6:45am PST - Big Heat, The (1953) - A police detective whose wife was killed by the mob teams with a scarred gangster's moll to bring down a powerful gangster. Cast: Glenn Ford, Gloria Grahame, Jocelyn Brando, Alexander Scourby Dir: Fritz Lang BW-90 mins, TV-14
There’s nothing quite like a Glenn Ford slow burn. Watching Ford’s nice guy characters take it and take it some more until they give it back with compound interest is one of the delights of Ford’s under-appreciated work. My favorite of these is “The Violent Men
,” a 1955 Western that pits mild-mannered, square-shouldered Ford against land grabbers Edward G. Robinson and Barbara Stanwyck. It's “Death Wish” on a horse.
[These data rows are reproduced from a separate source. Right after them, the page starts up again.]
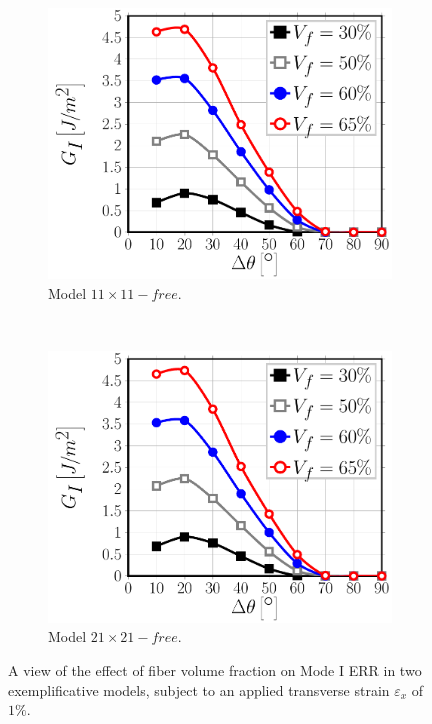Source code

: \begin{figure}[!h]
\centering
    \begin{subfigure}[b]{0.45\textwidth}
        \includegraphics[width=\textwidth]{paperB/vf-smallermodel-GI.pdf}
        \caption{Model $11\times 11-free$.}\label{paperB:subfig:volfracsmallerMI}
    \end{subfigure} ~
    \begin{subfigure}[b]{0.45\textwidth}
        \includegraphics[width=\textwidth]{paperB/vf-biggermodel-GI.pdf}
        \caption{Model $21\times 21-free$.}\label{paperB:subfig:volfracbiggerMI}
    \end{subfigure}

\caption{A view of the effect of fiber volume fraction on Mode I ERR in two exemplificative models, subject to an applied transverse strain $\varepsilon_{x}$ of $1\%$.}\label{paperB:fig:volumefractionMI}
\end{figure}

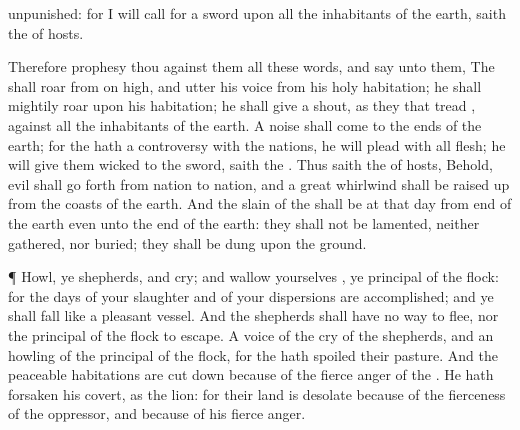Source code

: {unpunished: for I will
call for a
sword upon all the
inhabitants of the
earth,
saith the
{} of
hosts.
\par }{\PP {}Therefore
prophesy thou against them all these
words, and
say unto them, The
{} shall
roar from on
high, and
utter his
voice from his
holy
habitation; he shall
mightily
roar upon his
habitation; he shall
give a
shout, as they that
tread
{}, against all the
inhabitants of the
earth.
A
noise shall
come
{} to the
ends of the
earth; for the
{} hath a
controversy with the
nations, he will
plead with all
flesh; he will
give them
{}
wicked to the
sword,
saith the
{}.
Thus
saith the
{} of
hosts, Behold,
evil shall go
forth from
nation to
nation, and a
great
whirlwind shall be raised
up from the
coasts of the
earth.
And the
slain of the
{} shall be at that
day from
{}
end of the
earth even unto the
{}
end of the
earth: they shall not be
lamented, neither
gathered, nor
buried; they shall be
dung
upon the
ground.
\par }{\PP {}¶
Howl, ye
shepherds, and
cry; and
wallow yourselves
{}, ye
principal of the
flock: for the
days of your
slaughter and of your
dispersions are
accomplished; and ye shall
fall like a
pleasant
vessel.
And the
shepherds shall have no
way to
flee, nor the
principal of the
flock to
escape.
A
voice of the
cry of the
shepherds, and an
howling of the
principal of the
flock,
{} for the
{} hath
spoiled their
pasture.
And the
peaceable
habitations are cut
down
because of the
fierce
anger of the
{}.
He hath
forsaken his
covert, as the
lion: for their
land is
desolate
because of the
fierceness of the
oppressor, and
because of his
fierce
anger.

}
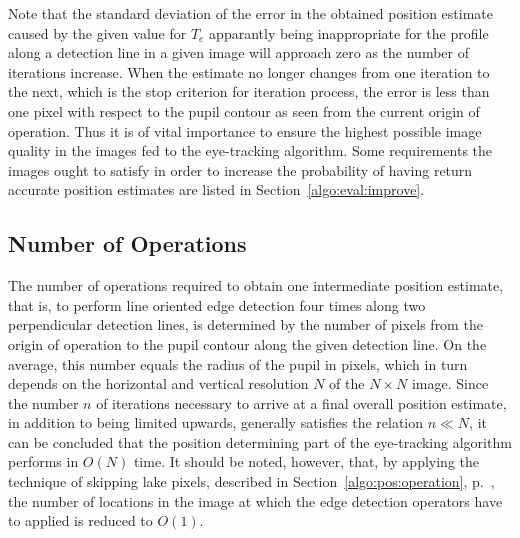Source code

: Note that the standard deviation of the error in the obtained position
estimate caused by the given value for $T_{e}$ apparantly being
inappropriate for the profile along a detection line in a given image
will approach zero as the number of iterations increase.  When the
estimate no longer changes from one iteration to the next, which is
the stop criterion for iteration process, the error is less than one
pixel with respect to the pupil contour as seen from the current
origin of operation.  Thus it is of vital importance to ensure the
highest possible image quality in the images fed to the {\octopus}
eye-tracking algorithm.  Some requirements the images ought to satisfy
in order to increase the probability of having {\octopus} return
accurate position estimates are listed in
Section~\ref{algo:eval:improve}.

\subsection{Number of Operations}
\label{algo:pos:O}

The number of operations required to obtain one intermediate position
estimate, that is, to perform line oriented edge detection four times
along two perpendicular detection lines, is determined by the number
of pixels from the origin of operation to the pupil contour along the
given detection line.  On the average, this number equals the radius
of the pupil in pixels, which in turn depends on the horizontal and
vertical resolution $N$ of the $N\times N$ image.  Since the number
$n$ of iterations necessary to arrive at a final overall position
estimate, in addition to being limited upwards, generally satisfies
the relation $n\ll N$, it can be concluded that the position
determining part of the {\octopus} eye-tracking algorithm performs in
$O(N)$ time.  It should be noted, however, that, by applying the
technique of skipping lake pixels, described in
Section~\ref{algo:pos:operation}, p.~\pageref{pg:skiplakepixels}, the
number of locations in the image at which the edge detection operators
have to applied is reduced to $O(1)$.
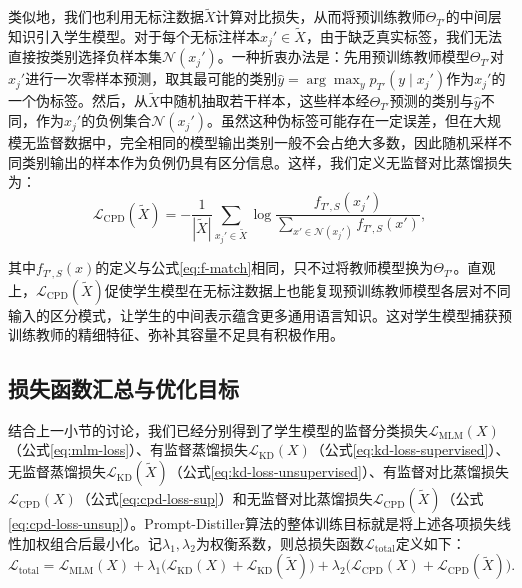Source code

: \documentclass[../main.tex]{subfiles}
\begin{document}
类似地，我们也利用无标注数据$\tilde{X}$计算对比损失，从而将预训练教师$\Theta_{T'}$的中间层知识引入学生模型。对于每个无标注样本$x_j'\in \tilde{X}$，由于缺乏真实标签，我们无法直接按类别选择负样本集$\mathcal{N}(x_j')$。一种折衷办法是：先用预训练教师模型$\Theta_{T'}$对$x_j'$进行一次零样本预测，取其最可能的类别$\hat{y} = \arg\max_{y} p_{T'}(y\mid x_j')$作为$x_j'$的一个伪标签。然后，从$\tilde{X}$中随机抽取若干样本，这些样本经$\Theta_{T'}$预测的类别与$\hat{y}$不同，作为$x_j'$的负例集合$\mathcal{N}(x_j')$。虽然这种伪标签可能存在一定误差，但在大规模无监督数据中，完全相同的模型输出类别一般不会占绝大多数，因此随机采样不同类别输出的样本作为负例仍具有区分信息。这样，我们定义无监督对比蒸馏损失为：
\begin{equation}
	\label{eq:cpd-loss-unsup}
	\mathcal{L}_{\text{CPD}}(\tilde{X}) = -\frac{1}{|\tilde{X}|} \sum_{x_j' \in \tilde{X}} \log \frac{f_{T',S}(x_j')}{\displaystyle\sum_{x' \in \mathcal{N}(x_j')} f_{T',S}(x')} ,
\end{equation}

\noindent 其中$f_{T',S}(x)$的定义与公式\eqref{eq:f-match}相同，只不过将教师模型换为$\Theta_{T'}$。直观上，$\mathcal{L}_{\text{CPD}}(\tilde{X})$促使学生模型在无标注数据上也能复现预训练教师模型各层对不同输入的区分模式，让学生的中间表示蕴含更多通用语言知识。这对学生模型捕获预训练教师的精细特征、弥补其容量不足具有积极作用。

\subsection{损失函数汇总与优化目标}
结合上一小节的讨论，我们已经分别得到了学生模型的监督分类损失$\mathcal{L}_{\text{MLM}}(X)$（公式\eqref{eq:mlm-loss}）、有监督蒸馏损失$\mathcal{L}_{\text{KD}}(X)$（公式\eqref{eq:kd-loss-supervised}）、无监督蒸馏损失$\mathcal{L}_{\text{KD}}(\tilde{X})$（公式\eqref{eq:kd-loss-unsupervised}）、有监督对比蒸馏损失$\mathcal{L}_{\text{CPD}}(X)$（公式\eqref{eq:cpd-loss-sup}）和无监督对比蒸馏损失$\mathcal{L}_{\text{CPD}}(\tilde{X})$（公式\eqref{eq:cpd-loss-unsup}）。Prompt-Distiller算法的整体训练目标就是将上述各项损失线性加权组合后最小化。记$\lambda_1,\lambda_2$为权衡系数，则总损失函数$\mathcal{L}_{\text{total}}$定义如下：
\begin{equation}
	\label{eq:total-loss}
	\mathcal{L}_{\text{total}} = \mathcal{L}_{\text{MLM}}(X) + \lambda_1 \Big( \mathcal{L}_{\text{KD}}(X) + \mathcal{L}_{\text{KD}}(\tilde{X}) \Big) + \lambda_2 \Big( \mathcal{L}_{\text{CPD}}(X) + \mathcal{L}_{\text{CPD}}(\tilde{X}) \Big).
\end{equation}
\end{document}
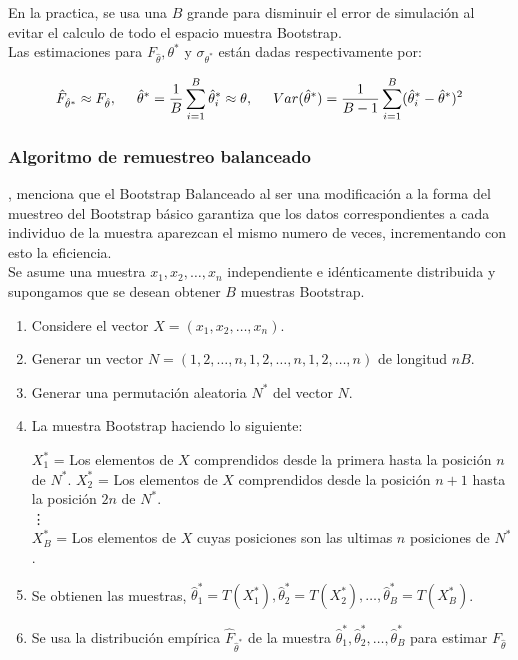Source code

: En la practica, se usa una $B$ grande para disminuir el error de simulación al evitar el calculo de todo el espacio muestra Bootstrap.\\

Las estimaciones para  $F_{\hat{\theta}}, \theta^{*}$ y $ \sigma_{\theta^{*}} $ están dadas respectivamente por:

\[
\hat{F}_{\hat{\theta}^{*}} \approx F_{\hat{\theta}}, 
\hspace{.5cm} \hat{\theta}^{*} = \frac{1}{B} \sum_{i=1}^{B}  \hat{\theta}^{*}_{i} \approx \theta,
\hspace{.5cm} Var(\hat{\theta}^{*}) = \frac{1}{B-1} \sum_{i=1}^{B}(\hat{\theta}^{*}_{i}-\hat{\theta}^{*})^2
\]




\subsubsection{Algoritmo de remuestreo balanceado \parencite{balam-2012}}
\textcite{balam-2012}, menciona que el Bootstrap Balanceado al ser una modificación a la forma del muestreo del Bootstrap básico garantiza que los datos correspondientes a cada individuo de la muestra aparezcan el mismo numero de veces, incrementando con esto la eficiencia.\\

Se asume una muestra  $ x_{1}, x_{2},  \dots,  x_{n}$ independiente e idénticamente distribuida y supongamos que se desean obtener $B$ muestras Bootstrap.

\begin{enumerate}
	\item  Considere el vector $ X=(x_{1}, x_{2},  \dots,  x_{n}) $.
	
	\item  Generar un vector $ N= (1,2,\dots,n,1,2,\dots,n,1,2,\dots,n)$ de longitud $nB$.
	
	\item Generar una permutación aleatoria $N^{*}$ del vector $N$.
	
	\item La muestra Bootstrap haciendo lo siguiente:
	
	$X^{*}_{1}$ =  Los elementos de $X$ comprendidos desde la primera hasta la posición $n$ de $N^{*}$.\linebreak
	$X^{*}_{2}$ =  Los elementos de $X$ comprendidos desde la posición $n + 1$ hasta la posición $2n$ de $N^{*}$.\\
	\vdots\\
	$X^{*}_{B}$ =  Los elementos de $X$  cuyas posiciones son las ultimas $n$ posiciones de $N^{*}$.
	
	\item  Se obtienen las muestras, $\hat{\theta}^{*}_{1} =T (X^{*}_{1}), \hat{\theta}^{*}_{2} =T (X^{*}_{2}), \dots, \hat{\theta}^{*}_{B} =T (X^{*}_{B})$.
	
	\item  Se usa la distribución empírica $\hat{F}_{\hat{\theta}^{*}}$ de la muestra $\hat{\theta}^{*}_{1},\hat{\theta}^{*}_{2}, \dots, \hat{\theta}^{*}_{B}$ para estimar $F_{\hat{\theta}}$
	
\end{enumerate}



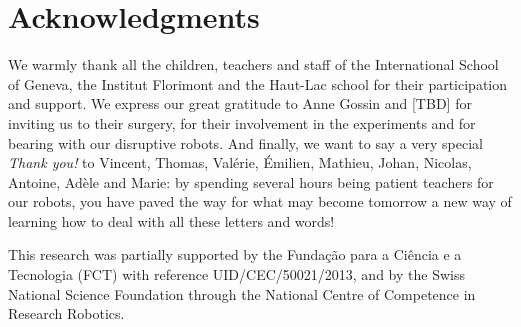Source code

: \documentclass{article}
\begin{document}
\section*{Acknowledgments}

We warmly thank all the children, teachers and staff of the International School
of Geneva, the Institut Florimont and the Haut-Lac school for their
participation and support. We express our great gratitude to Anne Gossin and [TBD] for
inviting us to their surgery, for their involvement in the experiments and for
bearing with our disruptive robots. And finally, we want to say a very special \emph{Thank
you!} to Vincent, Thomas, Valérie, Émilien, Mathieu, Johan, Nicolas, Antoine,
Adèle and Marie: by spending several hours being patient teachers for our
robots, you have paved the way for what may become tomorrow a new way of
learning how to deal with all these letters and words!

This research was partially supported by the Funda\c{c}\~{a}o para a Ci\^{e}ncia
e a Tecnologia (FCT) with reference UID/CEC/50021/2013, and by the Swiss
National Science Foundation through the National Centre of Competence in
Research Robotics.



\end{document}
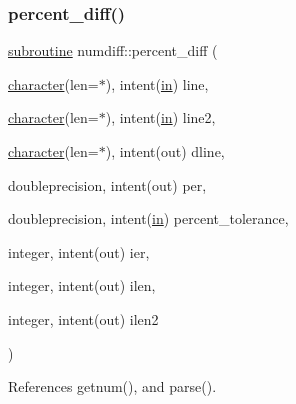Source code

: \subsubsection{\texorpdfstring{percent\+\_\+diff()}{percent\_diff()}}
{\footnotesize\ttfamily \hyperlink{M__stopwatch_83_8txt_acfbcff50169d691ff02d4a123ed70482}{subroutine} numdiff\+::percent\+\_\+diff (\begin{DoxyParamCaption}\item[{\hyperlink{option__stopwatch_83_8txt_abd4b21fbbd175834027b5224bfe97e66}{character}(len=$\ast$), intent(\hyperlink{M__journal_83_8txt_afce72651d1eed785a2132bee863b2f38}{in})}]{line,  }\item[{\hyperlink{option__stopwatch_83_8txt_abd4b21fbbd175834027b5224bfe97e66}{character}(len=$\ast$), intent(\hyperlink{M__journal_83_8txt_afce72651d1eed785a2132bee863b2f38}{in})}]{line2,  }\item[{\hyperlink{option__stopwatch_83_8txt_abd4b21fbbd175834027b5224bfe97e66}{character}(len=$\ast$), intent(out)}]{dline,  }\item[{doubleprecision, intent(out)}]{per,  }\item[{doubleprecision, intent(\hyperlink{M__journal_83_8txt_afce72651d1eed785a2132bee863b2f38}{in})}]{percent\+\_\+tolerance,  }\item[{integer, intent(out)}]{ier,  }\item[{integer, intent(out)}]{ilen,  }\item[{integer, intent(out)}]{ilen2 }\end{DoxyParamCaption})}



References getnum(), and parse().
Today’s pick is another engrossing Ford slow-burner, this one a noir classic directed by The Mighty Fritz Lang and co-starring the delicious Gloria Grahame as a horribly scarred, boozy moll. The film's real delight, however, is Lee Marvin in his breakthrough role as a complicated enforcer dealing with something he didn’t quite expect from Ford’s crusading cop.
Look for references to Ford’s “Gilda,” Carolyn Jones in a small roll, a scene that might have influenced a similar one in "The Godfather," hardboiled dialogue, a blistering pace and a revenge theme (Lang's specialty) fully realized to a satisfying and memorable finish.